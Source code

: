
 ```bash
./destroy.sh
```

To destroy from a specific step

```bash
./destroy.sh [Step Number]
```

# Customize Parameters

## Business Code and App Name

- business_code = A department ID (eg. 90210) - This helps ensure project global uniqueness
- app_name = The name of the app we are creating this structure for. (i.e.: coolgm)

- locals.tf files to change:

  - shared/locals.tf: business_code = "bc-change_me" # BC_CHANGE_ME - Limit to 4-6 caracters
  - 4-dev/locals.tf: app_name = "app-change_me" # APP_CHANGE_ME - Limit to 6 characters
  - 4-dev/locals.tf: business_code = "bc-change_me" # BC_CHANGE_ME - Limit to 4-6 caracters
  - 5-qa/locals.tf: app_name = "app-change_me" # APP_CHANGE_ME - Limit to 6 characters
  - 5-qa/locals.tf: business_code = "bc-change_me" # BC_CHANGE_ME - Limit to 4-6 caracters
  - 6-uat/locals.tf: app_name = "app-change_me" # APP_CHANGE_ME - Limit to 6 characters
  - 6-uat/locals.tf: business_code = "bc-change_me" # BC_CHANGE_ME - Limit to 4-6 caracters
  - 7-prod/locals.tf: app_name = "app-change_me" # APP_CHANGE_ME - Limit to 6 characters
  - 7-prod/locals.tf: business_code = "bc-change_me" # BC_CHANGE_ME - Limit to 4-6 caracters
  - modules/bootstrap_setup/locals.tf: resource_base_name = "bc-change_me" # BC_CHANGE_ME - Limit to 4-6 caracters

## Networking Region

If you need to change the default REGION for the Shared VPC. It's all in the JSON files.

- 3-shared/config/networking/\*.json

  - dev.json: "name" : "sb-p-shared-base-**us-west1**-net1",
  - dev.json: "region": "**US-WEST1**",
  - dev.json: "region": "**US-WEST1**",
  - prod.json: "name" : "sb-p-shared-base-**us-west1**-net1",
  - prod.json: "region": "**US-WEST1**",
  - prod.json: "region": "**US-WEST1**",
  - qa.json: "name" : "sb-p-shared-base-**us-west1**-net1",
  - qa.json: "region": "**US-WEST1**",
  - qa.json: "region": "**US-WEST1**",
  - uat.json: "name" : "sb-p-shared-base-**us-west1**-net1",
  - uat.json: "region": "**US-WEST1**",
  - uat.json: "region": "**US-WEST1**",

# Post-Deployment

□ □ □ □

▶ **WORK ORDER**:
Go through the entries above, and wherever a line holds the word "prod", copy that line.

▶ **EXPECTED ANSWER**:
  - 7-prod/locals.tf: app_name = "app-change_me" # APP_CHANGE_ME - Limit to 6 characters
  - 7-prod/locals.tf: business_code = "bc-change_me" # BC_CHANGE_ME - Limit to 4-6 caracters
  - prod.json: "name" : "sb-p-shared-base-**us-west1**-net1",
  - prod.json: "region": "**US-WEST1**",
  - prod.json: "region": "**US-WEST1**",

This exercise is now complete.